How do you think the government will try to support the validity of the law before the Court ? In 2011 , when it was passed in Parliament , the Knesset 's legal adviser said it would be very difficult to defend it...
We’ll have to wait and read the government's position, considering also that the legal adviser has changed. But I can imagine that the arguments that will be taken forward will focus on the fact that there are now many more "threats" from the boycott compared to three years ago when the law was justified in this way. It is no coincidence that his original name was the "Law for Prevention of Damage to the State through the Boycott ".
Insisting, however, that today, especially at this time, there are more actions related to the BDS movement does not change the nature of this draconian law.
In a recent article for the Israeli newspaper Haaretz you say that in the debate on the Anti- Boycott Law, there is much more at stake...

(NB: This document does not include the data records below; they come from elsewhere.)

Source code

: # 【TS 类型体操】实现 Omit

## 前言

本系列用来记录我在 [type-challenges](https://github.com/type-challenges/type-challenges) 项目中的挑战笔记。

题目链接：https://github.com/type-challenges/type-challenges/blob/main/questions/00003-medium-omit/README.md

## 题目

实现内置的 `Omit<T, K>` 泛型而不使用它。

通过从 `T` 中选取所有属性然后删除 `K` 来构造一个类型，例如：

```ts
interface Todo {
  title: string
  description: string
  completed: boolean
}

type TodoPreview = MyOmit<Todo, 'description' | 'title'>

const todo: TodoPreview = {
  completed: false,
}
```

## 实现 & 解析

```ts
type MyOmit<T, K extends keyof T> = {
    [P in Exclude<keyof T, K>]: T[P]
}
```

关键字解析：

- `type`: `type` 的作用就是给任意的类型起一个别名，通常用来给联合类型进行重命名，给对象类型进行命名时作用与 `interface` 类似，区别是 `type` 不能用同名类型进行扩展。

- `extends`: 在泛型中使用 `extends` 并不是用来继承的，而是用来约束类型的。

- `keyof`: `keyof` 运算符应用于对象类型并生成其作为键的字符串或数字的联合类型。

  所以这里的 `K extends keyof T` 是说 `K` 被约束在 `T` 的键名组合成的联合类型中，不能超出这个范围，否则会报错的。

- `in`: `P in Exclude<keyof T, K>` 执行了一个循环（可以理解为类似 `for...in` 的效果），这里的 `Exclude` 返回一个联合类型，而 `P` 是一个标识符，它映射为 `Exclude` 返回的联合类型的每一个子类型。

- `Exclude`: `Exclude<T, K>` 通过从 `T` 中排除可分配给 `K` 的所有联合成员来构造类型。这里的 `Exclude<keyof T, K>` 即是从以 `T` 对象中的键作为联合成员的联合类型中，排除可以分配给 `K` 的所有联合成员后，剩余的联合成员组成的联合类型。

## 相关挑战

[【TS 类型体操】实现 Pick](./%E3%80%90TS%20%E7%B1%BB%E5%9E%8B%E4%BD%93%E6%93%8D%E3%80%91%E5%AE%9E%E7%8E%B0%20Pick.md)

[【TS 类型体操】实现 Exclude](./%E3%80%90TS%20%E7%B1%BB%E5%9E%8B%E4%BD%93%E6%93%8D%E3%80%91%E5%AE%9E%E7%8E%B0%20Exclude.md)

This law violates the right to express one’s own opinion, no matter how hard it may be critical. But the boycott is a form of political protest that in a democratic state is absolutely legitimate. With this tool the government wants to punish those who speak out and make them transgressors of the law. And we do not have to forget that initially the intention was to make put the law in the field of criminal law, not civil... Boycott calls may annoy people, but protecting freedom of expression is particularly necessary when that expression is liable to antagonize and be unpopular.
According to her there is a common thread between this and other laws, such as the so-called Nakba Law or the Anti- Defamation of the Army Law?

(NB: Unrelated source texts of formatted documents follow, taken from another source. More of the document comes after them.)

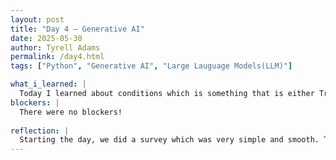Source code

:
 ```yaml
---
layout: post
title: "Day 4 – Generative AI"
date: 2025-05-30
author: Tyrell Adams
permalink: /day4.html
tags: ["Python", "Generative AI", "Large Lauguage Models(LLM)"]

what_i_learned: |
  Today I learned about conditions which is something that is either True or False in coding, Keywords which is a special word in programming that can't be overwritten. I also learned about if else and if statements are for decision-making under certain conditions and these fall under the boolean data type. Relational and logical operators fall under this as well and the the relational operators are ==, !=, <, <=, >, >=, and the logical operators include "and", "or", and "not" statements. Lastly we learned about Generative AI which is artifical intelligence that can create and generate new content like images, audio, video, and text.
blockers: |
  There were no blockers!
  
reflection: |
  Starting the day, we did a survey which was very simple and smooth. The python lesson after that was very informal and I clearly understood everything that was being taught. Shortly after the python lesson, there was a very informal powerpoint on generative AI with hands-on activites which was fun and interesting. Finally to end the day, we went over a variety of pictures and tried to figue out if they were AI or real which I really enjoyed. 
---
```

Certainly. In Israel there are a number of measures, which I call "killing the messenger laws" (laws that affect the messenger, i.e), the have one thing in common: they do not deal with the substance, the content of a question, but simply criminalize those who want to protest and speak against a particular argument. There are so many other laws in addition to the one against Boycott or those you mentioned. In 2011 the peak was with the formation of a special parliamentary committee of inquiry about human rights organizations in order to limit the phenomenon of " de-legitimization " of the IDF (Israeli Defence Forces , ed.).
All this is part of a series of attempts to silence criticism and protests , since these are interpreted as part of a continuous victimization at the expense of Israel. We are therefore faced with a much broader process that has to do with an "old" question: Israel can really be considered a democracy?